Even today, the railway companies still have cabling running along the sides of the tracks, not copper wires carrying Morse messages but fibre optic cables carrying digital data. In USA the Southern Pacific Railroad operate a long distance carrier service known as Sprint (Southern Pacific Railroad International) with the cabling buried along the sides of its tracks.

 

Later in the 19th Century, scientists were working on microphone and loudspeaker devices that would lead to the invention of the telephone by Alexander Graham Bell in 1876, in Boston, Massachusetts.

 

The telephone was able to use the same cabling as had been used for Morse but the use of speech instead of code allowed anybody who could afford a telephone to communicate.

 

The copper cabling used over 100 years ago for telephony is very little different to the subscriber loop entering our homes today.


 


The Birth of the Computer

 

In 1791, an Englishman known as Charles Babbage was born. He was responsible for the design of the very first forerunner to our modern day computer. This was a mechanical device that contained cogs and wheels. His machine contained an input device, a data store, an arithmetic unit, a control unit and an output display device.

In 1822, Babbage proposed building a machine called the Difference Engine to automatically calculate mathematical tables. The Difference Engine was only partially completed when Babbage conceived the idea of another, more sophisticated machine called an Analytical Engine.

(Some texts refer to this machine as an "Analytical Steam Engine," because Babbage intended that it would be powered by steam).

 


Charles Babbage
Copyright (c) 1997. Maxfield & Montrose Interactive Inc

 

a

 

The Analytical Engine was intended to use loops of Jacquard's punched cards to control an automatic calculator, which could make decisions based on the results of previous computations. This machine was also intended to employ several features subsequently used in modern computers, including sequential control, branching, and looping.

 

a

Ada Lovelace
Ada Lovelace
Copyright (c) 1997. Maxfield & Montrose Interactive Inc

 

Working with Babbage was Augusta Ada Lovelace, the daughter of the English poet Lord Byron. Ada, who was a splendid mathematician and one of the few people who fully understood Babbage's vision, created a program for the Analytical Engine.

Had the Analytical Engine ever actually worked, Ada's program would have been able to compute a mathematical sequence known as Bernoulli numbers. Based on this work, Ada is now credited as being the first computer programmer and, in 1979, a modern programming language was named ADA in her honor.
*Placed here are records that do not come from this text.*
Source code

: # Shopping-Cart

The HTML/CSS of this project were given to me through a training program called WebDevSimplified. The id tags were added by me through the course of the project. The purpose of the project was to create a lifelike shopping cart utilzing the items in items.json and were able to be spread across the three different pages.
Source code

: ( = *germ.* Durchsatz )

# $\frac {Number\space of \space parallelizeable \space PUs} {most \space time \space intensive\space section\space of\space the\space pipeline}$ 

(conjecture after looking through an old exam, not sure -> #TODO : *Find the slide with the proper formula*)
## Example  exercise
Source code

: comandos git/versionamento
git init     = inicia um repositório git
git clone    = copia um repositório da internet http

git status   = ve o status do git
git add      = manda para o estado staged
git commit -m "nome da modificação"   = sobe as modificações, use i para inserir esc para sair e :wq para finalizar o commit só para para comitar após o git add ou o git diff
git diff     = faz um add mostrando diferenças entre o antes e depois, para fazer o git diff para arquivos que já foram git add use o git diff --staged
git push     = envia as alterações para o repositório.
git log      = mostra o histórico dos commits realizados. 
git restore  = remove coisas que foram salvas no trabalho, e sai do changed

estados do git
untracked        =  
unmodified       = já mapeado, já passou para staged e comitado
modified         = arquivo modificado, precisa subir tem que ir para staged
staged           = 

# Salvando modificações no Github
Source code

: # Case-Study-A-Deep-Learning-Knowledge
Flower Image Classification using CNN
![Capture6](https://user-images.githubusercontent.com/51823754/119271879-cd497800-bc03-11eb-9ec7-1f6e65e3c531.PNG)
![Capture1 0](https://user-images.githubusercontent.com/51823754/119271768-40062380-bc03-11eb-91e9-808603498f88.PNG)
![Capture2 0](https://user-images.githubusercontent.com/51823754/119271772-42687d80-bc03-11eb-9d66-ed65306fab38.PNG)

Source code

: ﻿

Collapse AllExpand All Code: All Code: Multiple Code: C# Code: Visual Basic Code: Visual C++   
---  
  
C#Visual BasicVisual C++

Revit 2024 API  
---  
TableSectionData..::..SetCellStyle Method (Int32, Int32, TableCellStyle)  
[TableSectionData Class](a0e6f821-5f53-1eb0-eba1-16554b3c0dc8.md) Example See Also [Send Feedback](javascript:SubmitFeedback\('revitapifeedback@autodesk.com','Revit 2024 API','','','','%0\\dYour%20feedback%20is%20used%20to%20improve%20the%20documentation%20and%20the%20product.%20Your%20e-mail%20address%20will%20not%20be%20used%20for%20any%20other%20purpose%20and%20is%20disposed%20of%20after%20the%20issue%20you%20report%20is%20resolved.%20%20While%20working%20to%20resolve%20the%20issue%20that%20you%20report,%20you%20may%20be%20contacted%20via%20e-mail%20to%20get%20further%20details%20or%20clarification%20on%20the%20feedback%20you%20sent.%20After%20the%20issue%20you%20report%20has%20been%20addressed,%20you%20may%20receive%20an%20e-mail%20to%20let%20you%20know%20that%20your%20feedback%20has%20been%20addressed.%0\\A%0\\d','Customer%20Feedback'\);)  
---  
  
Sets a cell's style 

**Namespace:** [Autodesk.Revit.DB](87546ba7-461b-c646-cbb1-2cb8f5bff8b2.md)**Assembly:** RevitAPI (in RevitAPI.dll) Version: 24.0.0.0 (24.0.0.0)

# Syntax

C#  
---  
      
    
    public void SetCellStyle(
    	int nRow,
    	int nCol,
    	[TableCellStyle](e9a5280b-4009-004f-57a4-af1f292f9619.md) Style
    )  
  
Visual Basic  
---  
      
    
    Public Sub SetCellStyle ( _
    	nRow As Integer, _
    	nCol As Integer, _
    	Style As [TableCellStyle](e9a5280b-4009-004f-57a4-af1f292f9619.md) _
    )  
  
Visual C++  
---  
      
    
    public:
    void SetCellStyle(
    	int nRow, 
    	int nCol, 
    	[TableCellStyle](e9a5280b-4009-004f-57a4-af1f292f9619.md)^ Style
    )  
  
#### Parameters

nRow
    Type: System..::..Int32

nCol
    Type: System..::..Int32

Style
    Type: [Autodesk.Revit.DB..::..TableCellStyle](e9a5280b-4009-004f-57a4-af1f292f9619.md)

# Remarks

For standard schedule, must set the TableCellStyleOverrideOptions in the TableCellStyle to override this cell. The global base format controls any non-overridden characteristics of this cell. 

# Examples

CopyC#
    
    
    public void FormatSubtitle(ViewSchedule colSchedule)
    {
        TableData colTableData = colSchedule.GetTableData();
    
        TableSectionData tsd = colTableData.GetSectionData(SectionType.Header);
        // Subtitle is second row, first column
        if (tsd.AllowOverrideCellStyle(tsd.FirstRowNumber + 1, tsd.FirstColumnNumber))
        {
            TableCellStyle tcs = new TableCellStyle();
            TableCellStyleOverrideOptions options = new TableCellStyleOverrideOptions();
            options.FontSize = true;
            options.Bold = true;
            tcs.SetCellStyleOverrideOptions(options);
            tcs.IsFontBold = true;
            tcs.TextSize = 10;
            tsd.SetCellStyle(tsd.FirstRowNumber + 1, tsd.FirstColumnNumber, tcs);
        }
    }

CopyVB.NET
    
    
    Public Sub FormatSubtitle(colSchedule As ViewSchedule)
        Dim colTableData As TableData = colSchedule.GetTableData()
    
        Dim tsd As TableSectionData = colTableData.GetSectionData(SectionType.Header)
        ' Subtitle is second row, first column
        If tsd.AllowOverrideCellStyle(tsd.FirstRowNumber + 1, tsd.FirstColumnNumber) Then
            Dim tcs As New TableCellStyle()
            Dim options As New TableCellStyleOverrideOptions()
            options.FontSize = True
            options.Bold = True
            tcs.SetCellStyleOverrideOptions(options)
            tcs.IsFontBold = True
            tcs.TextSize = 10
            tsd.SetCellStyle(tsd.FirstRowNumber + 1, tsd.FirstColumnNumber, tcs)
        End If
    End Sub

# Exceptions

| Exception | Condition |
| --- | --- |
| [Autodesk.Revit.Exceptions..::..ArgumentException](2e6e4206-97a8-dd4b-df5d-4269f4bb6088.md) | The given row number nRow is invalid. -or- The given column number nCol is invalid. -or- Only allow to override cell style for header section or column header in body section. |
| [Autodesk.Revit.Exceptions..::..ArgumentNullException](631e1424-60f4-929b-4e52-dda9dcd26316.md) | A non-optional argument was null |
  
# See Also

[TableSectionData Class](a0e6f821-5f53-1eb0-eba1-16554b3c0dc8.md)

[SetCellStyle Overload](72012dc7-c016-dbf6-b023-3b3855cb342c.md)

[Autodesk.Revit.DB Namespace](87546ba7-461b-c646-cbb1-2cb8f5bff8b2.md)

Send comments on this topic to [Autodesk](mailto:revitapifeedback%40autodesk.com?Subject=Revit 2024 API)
Babbage worked on his Analytical Engine from around 1830 until he died, but sadly it was never completed.






 

Below can be seen a schematic of his machine which bears very close resemblance to the schematic of a modern-day computer. The mill is now termed the CPU (Central Processing Unit).

 

Although never realised in hardware, his machine was to form the basis of today’s computers.

 

A Frenchman, Boole developed Boolean algebra in 1845 that is now used for describing relay and switching circuits and logic gate operations.


The Beginnings of Memory

 

An American named Hollerith introduced the punched card to be used in collating the 1890 United States census. Punched cards and paper tape were used in the latter part of the 19th century to operate looms, pianos etc. In 1896 Hollerith formed his own company, the Tabulating Machine Company which he sold in 1911. It merged with two other companies and by 1924 became the International Business Machine Corporation, better known as IBM.

 

Paper tape was also used to store information, commonly 8 channels with a row of sprocket holes to move the paper. Today cash registers still record output on paper tape.

 

In 1937, Howard A Aitken of Harvard USA, using existing punched card technology, started work with the International Business Machines Corporation, (IBM) to produce a machine to solve differential equations.

 

In 1939, the 2nd World War began and the armed forces realised that an automated system for performing repetitive tasks could be useful. During wartime, research on projects that will bring an advantage in the struggle always increases and coupled with the money that can be thrown at the problem always brings technological advances.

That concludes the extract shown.